Overall, Oracle earned a profit before certain costs such as those stemming from the 2017 tax act of 83 cents a share, up 20 percent from a year ago. That easily beat the 72-cent adjusted profit expected by analysts on average. The company posted a net loss of $4 billion, or 98 cents a share, however, thanks to a onetime $6.9 billion income-tax charge related to the tax act.

Revenue rose 6 percent, to $9.77 billion, just a tad shy of analysts forecasts of $9.78 billion, according to a poll by FactSet.

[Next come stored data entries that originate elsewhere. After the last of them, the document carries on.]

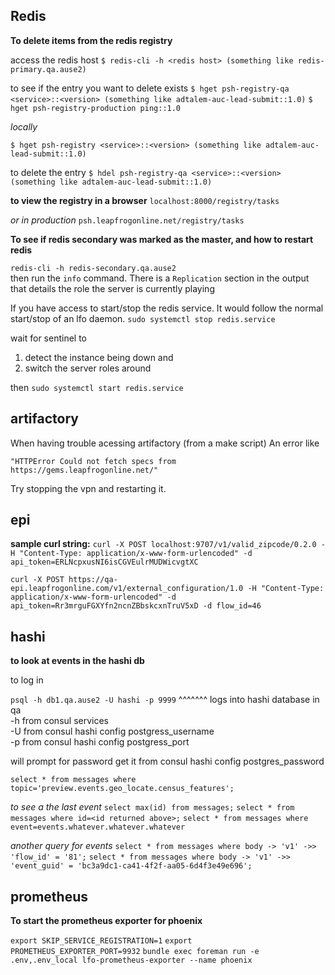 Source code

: ---
---
## Redis

**To delete items from the redis registry**

access the redis host
`$ redis-cli -h <redis host> (something like redis-primary.qa.ause2)`

to see if the entry you want to delete exists
`$ hget psh-registry-qa <service>::<version> (something like adtalem-auc-lead-submit::1.0)`
`$ hget psh-registry-production ping::1.0`

*locally*

`$ hget psh-registry <service>::<version> (something like adtalem-auc-lead-submit::1.0)`

to delete the entry
`$ hdel psh-registry-qa <service>::<version> (something like adtalem-auc-lead-submit::1.0)`

**to view the registry in a browser**
`localhost:8000/registry/tasks`

*or in production*
`psh.leapfrogonline.net/registry/tasks`

**To see if redis secondary was marked as the master, and how to restart redis**

`redis-cli -h redis-secondary.qa.ause2`  
then run the `info` command. 
There is a `Replication` section in the output that details the role the server is currently playing

If you have access to start/stop the redis service. It would follow the normal start/stop of an lfo daemon.
`sudo systemctl stop redis.service`

wait for sentinel to
 
1. detect the instance being down and 
2. switch the server roles around

then 
`sudo systemctl start redis.service`

## artifactory

When having trouble acessing artifactory (from a make script) An error like

`"HTTPError Could not fetch specs from https://gems.leapfrogonline.net/"`

Try stopping the vpn and restarting it.


## epi
**sample curl string:**
`curl -X POST localhost:9707/v1/valid_zipcode/0.2.0 -H "Content-Type: application/x-www-form-urlencoded" -d api_token=ERLNcpxusNI6isCGVEulrMUDWicvgtXC`

`curl -X POST https://qa-epi.leapfrogonline.com/v1/external_configuration/1.0 -H "Content-Type: application/x-www-form-urlencoded" -d api_token=Rr3mrguFGXYfn2ncnZBbskcxnTruV5xD -d flow_id=46`

## hashi

**to look at events in the hashi db**

to log in

`psql -h db1.qa.ause2 -U hashi -p 9999`
^^^^^^^ logs into hashi database in qa  
-h from consul services  
-U from consul hashi config postgress_username  
-p from consul hashi config postgress\_port  

will prompt for password get it from
consul hashi config postgres\_password

`select * from messages where topic='preview.events.geo_locate.census_features';`

*to see a the last event*
`select max(id) from messages;`
`select * from messages where id=<id returned above>;`
`select * from messages where event=events.whatever.whatever.whatever`

*another query for events*
`select * from messages where body -> 'v1' ->> 'flow_id' = '81';`
`select * from messages where body -> 'v1' ->> 'event_guid' = 'bc3a9dc1-ca41-4f2f-aa05-6d4f3e49e696';`


## prometheus
**To start the prometheus exporter for phoenix**

`export SKIP_SERVICE_REGISTRATION=1`
`export PROMETHEUS_EXPORTER_PORT=9932`
`bundle exec foreman run -e .env,.env_local lfo-prometheus-exporter --name phoenix`
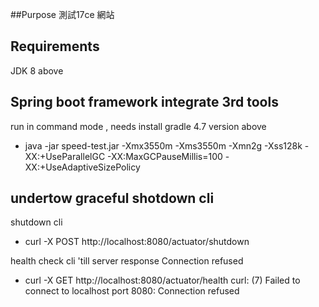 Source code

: ##Purpose
 測試17ce 網站

## Requirements
JDK 8 above


## Spring boot framework integrate 3rd tools

run in command mode , needs install gradle 4.7 version above 

     
 * java -jar speed-test.jar -Xmx3550m -Xms3550m -Xmn2g -Xss128k -XX:+UseParallelGC  -XX:MaxGCPauseMillis=100 -XX:+UseAdaptiveSizePolicy
 
 
## undertow graceful shotdown cli
 
 shutdown cli
 * curl -X POST http://localhost:8080/actuator/shutdown 
 
 health check cli 'till server response Connection refused 
 * curl -X GET http://localhost:8080/actuator/health
    curl: (7) Failed to connect to localhost port 8080: Connection refused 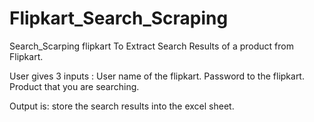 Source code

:# Flipkart_Search_Scraping

Search_Scarping flipkart
To Extract Search Results of a product from Flipkart.

User gives 3 inputs : User name of the flipkart. Password to the flipkart. Product that you are searching.

Output is: store the search results into the excel sheet.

Co-Chief Executive Safra Catz said on the earnings conference call that the company expects overall revenue in the current quarter to rise 1 to 3 percent, with an adjusted profit per share of 92 to 95 cents, or 89 to 92 cents in constant currency. She said cloud revenue would be up 19 to 23 percent, or 17 to 21 percent in constant currency, a slowdown from the third quarter that would be a disappointment.

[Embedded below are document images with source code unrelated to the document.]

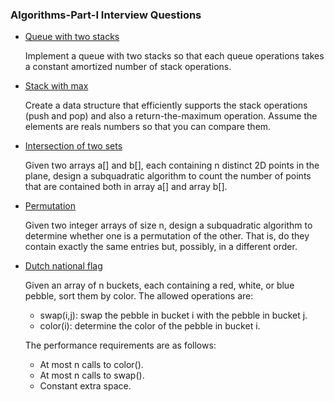 ### Algorithms-Part-I Interview Questions

- [Queue with two stacks](src/QueueWithStacks.java)

    Implement a queue with two stacks so that each queue operations takes a constant amortized number of stack operations.

- [Stack with max](src/StackWithMax.java)

    Create a data structure that efficiently supports the stack operations (push and pop) and also a return-the-maximum operation. Assume the elements are reals numbers so that you can compare them.

- [Intersection of two sets](src/IntersectionTwoSets.java)
    
    Given two arrays a[] and b[], each containing n distinct 2D points in the plane, design a subquadratic algorithm to count the number of points that are contained both in array a[] and array b[].

- [Permutation](src/Permutation.java)
    
    Given two integer arrays of size n, design a subquadratic algorithm to determine whether one is a permutation of the other. That is, do they contain exactly the same entries but, possibly, in a different order.

- [Dutch national flag](src/DutchNationalFlag.java)

    Given an array of n buckets, each containing a red, white, or blue pebble, sort them by color. The allowed operations are:

    - swap(i,j): swap the pebble in bucket i with the pebble in bucket j.
    - color(i): determine the color of the pebble in bucket i.
    
    The performance requirements are as follows:

    - At most n calls to color().
    - At most n calls to swap().
    - Constant extra space. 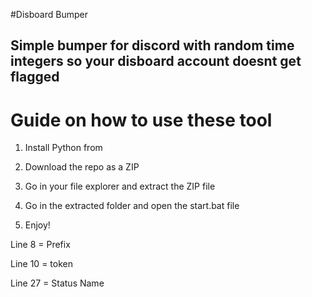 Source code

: #Disboard Bumper

## Simple bumper for discord with random time integers so your disboard account doesnt get flagged

# Guide on how to use these tool
 
1. Install Python from

2. Download the repo as a ZIP

3. Go in your file explorer and extract the ZIP file

4. Go in the extracted folder and open the start.bat file

5. Enjoy! 
   
Line 8 = Prefix 

Line 10 = token 
 
Line 27 = Status Name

Traditional on-premises software brought in the vast majority of revenue in the quarter, at $6.4 billion, up 4 percent. But the portion from new software licenses fell 2 percent, to $1.4 billion, making growth in cloud revenue crucial.

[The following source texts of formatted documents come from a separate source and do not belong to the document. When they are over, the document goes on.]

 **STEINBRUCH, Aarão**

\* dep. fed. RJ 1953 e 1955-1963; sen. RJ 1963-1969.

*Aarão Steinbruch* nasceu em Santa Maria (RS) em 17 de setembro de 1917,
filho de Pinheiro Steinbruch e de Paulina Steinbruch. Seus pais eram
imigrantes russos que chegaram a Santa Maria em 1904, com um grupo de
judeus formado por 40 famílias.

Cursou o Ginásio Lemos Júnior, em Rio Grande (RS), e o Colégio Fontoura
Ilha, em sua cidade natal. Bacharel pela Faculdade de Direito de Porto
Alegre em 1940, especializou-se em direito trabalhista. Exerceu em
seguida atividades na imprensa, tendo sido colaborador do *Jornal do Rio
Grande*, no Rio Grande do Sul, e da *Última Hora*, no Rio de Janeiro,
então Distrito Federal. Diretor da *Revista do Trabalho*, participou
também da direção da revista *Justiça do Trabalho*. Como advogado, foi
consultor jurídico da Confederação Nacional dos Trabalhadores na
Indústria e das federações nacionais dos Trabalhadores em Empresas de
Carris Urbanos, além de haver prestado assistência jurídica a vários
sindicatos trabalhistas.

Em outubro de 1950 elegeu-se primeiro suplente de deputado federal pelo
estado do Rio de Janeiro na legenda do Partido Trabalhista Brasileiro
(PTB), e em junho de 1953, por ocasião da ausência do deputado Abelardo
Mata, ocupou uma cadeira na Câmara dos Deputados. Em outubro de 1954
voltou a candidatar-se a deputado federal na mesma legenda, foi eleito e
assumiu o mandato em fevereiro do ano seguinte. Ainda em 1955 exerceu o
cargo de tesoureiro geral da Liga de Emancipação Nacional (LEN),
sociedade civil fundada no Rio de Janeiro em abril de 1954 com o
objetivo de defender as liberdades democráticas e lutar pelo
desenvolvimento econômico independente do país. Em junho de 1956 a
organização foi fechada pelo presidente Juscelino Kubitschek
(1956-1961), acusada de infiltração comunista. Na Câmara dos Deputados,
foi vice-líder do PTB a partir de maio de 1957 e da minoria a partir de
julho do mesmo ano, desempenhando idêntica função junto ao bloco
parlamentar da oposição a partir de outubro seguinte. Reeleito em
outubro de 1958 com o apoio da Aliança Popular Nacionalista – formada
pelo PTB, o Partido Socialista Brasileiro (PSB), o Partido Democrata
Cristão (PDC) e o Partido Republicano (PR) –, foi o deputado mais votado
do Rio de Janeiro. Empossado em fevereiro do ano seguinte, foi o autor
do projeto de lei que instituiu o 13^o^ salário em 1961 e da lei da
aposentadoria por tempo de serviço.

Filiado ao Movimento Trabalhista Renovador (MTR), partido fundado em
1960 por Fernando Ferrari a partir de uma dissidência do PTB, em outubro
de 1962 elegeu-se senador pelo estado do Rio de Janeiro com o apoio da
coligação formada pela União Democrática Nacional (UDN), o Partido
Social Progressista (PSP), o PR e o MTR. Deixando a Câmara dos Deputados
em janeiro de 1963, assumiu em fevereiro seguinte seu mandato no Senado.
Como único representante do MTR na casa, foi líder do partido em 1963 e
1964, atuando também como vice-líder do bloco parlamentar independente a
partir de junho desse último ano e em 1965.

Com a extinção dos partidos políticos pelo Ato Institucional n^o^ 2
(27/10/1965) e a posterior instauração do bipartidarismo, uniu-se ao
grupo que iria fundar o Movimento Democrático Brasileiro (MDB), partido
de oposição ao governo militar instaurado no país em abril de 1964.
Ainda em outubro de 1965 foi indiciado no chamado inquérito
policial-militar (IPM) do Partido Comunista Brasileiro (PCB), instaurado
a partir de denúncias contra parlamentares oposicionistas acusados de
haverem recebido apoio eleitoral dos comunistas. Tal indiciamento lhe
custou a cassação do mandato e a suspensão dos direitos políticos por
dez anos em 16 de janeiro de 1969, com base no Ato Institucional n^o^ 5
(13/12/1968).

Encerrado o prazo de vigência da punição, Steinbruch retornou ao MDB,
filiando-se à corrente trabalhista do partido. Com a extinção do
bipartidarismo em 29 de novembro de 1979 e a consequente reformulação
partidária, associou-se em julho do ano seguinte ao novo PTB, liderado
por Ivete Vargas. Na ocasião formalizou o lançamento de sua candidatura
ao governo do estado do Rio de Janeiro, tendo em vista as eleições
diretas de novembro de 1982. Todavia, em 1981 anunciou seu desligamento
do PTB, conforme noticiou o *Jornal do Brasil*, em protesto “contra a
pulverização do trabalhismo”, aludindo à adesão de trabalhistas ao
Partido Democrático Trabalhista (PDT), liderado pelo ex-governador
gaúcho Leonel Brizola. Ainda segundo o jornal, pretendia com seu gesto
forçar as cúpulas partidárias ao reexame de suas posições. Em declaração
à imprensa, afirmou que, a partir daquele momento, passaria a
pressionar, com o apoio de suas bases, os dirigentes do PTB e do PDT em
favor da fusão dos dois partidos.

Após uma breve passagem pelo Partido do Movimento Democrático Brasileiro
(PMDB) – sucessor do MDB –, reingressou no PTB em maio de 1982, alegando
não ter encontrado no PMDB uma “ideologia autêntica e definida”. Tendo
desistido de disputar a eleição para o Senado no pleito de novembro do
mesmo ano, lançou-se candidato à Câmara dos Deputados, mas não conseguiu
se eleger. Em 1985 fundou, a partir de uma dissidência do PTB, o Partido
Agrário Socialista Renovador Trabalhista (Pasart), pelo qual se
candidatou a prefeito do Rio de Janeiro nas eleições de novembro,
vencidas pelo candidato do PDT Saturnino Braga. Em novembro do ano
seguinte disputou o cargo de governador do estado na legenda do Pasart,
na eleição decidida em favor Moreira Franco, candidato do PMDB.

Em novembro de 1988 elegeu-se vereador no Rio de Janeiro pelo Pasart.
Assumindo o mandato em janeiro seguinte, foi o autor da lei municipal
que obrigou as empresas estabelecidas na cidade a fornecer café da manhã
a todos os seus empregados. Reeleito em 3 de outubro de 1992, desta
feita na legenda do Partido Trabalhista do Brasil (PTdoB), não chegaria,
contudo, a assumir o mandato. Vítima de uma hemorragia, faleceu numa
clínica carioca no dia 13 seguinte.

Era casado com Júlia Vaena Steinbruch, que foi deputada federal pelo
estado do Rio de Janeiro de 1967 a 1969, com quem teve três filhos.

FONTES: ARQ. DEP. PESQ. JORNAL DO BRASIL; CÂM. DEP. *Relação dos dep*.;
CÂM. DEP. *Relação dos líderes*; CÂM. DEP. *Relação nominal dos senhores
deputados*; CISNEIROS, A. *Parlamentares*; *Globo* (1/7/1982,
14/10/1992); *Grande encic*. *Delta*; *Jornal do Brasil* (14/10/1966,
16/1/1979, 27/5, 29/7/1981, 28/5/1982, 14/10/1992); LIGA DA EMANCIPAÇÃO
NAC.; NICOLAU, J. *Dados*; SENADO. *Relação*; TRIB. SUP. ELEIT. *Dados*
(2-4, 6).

Because Oracle had a late start behind the likes of Amazon Web Services Inc., Google LLC and Microsoft Corp. in infrastructure as a service or IaaS, the base-level computing, storage and networking services, the company has focused more on higher layers of the software “stack.”

Software-as-a-service applications such as those offered by Salesforce.com and Workday Inc. rose 33 percent, to $1.15 billion. That’s still well behind rivals’ growth rates, but co-CEO Mark Hurd said in prepared remarks that Oracle’s combined enterprise resource planning and human capital management SaaS services jumped 65 percent in the quarter.

“As the other 85 percent of our applications customers start to move their applications to the Cloud, we have a huge opportunity in front of us,” Hurd said. “We expect to double the size of our SaaS business very quickly.”

Platform-as-a-service software such as Oracle’s own database as well as analytics and application management, combined with IaaS, rose 28 percent, to $415 million. But the reporting of those two categories together only underscores how far Oracle trails behind AWS and others in IaaS.

“It feels like they are in a good position migrating and maintaining their customer base,” said Ralph Finos, an analyst with Wikibon, owned by the same company as SiliconANGLE. “But I think it will be a longish grind because of the complexity. The traditional on-prem folks are just going to have to take longer.”

The company’s spending is under a microscope as well. Last month, Oracle announced plans for 12 new data center regions worldwide for its cloud platform as rivals AWS, Google and Microsoft spend billions to expand their own cloud operations. Deutsche Bank analyst Karl Keirstead last month hiked his estimate of Oracle’s capital spending in the next fiscal year from 2 percent to 8 percent, totaling $2.16 billion.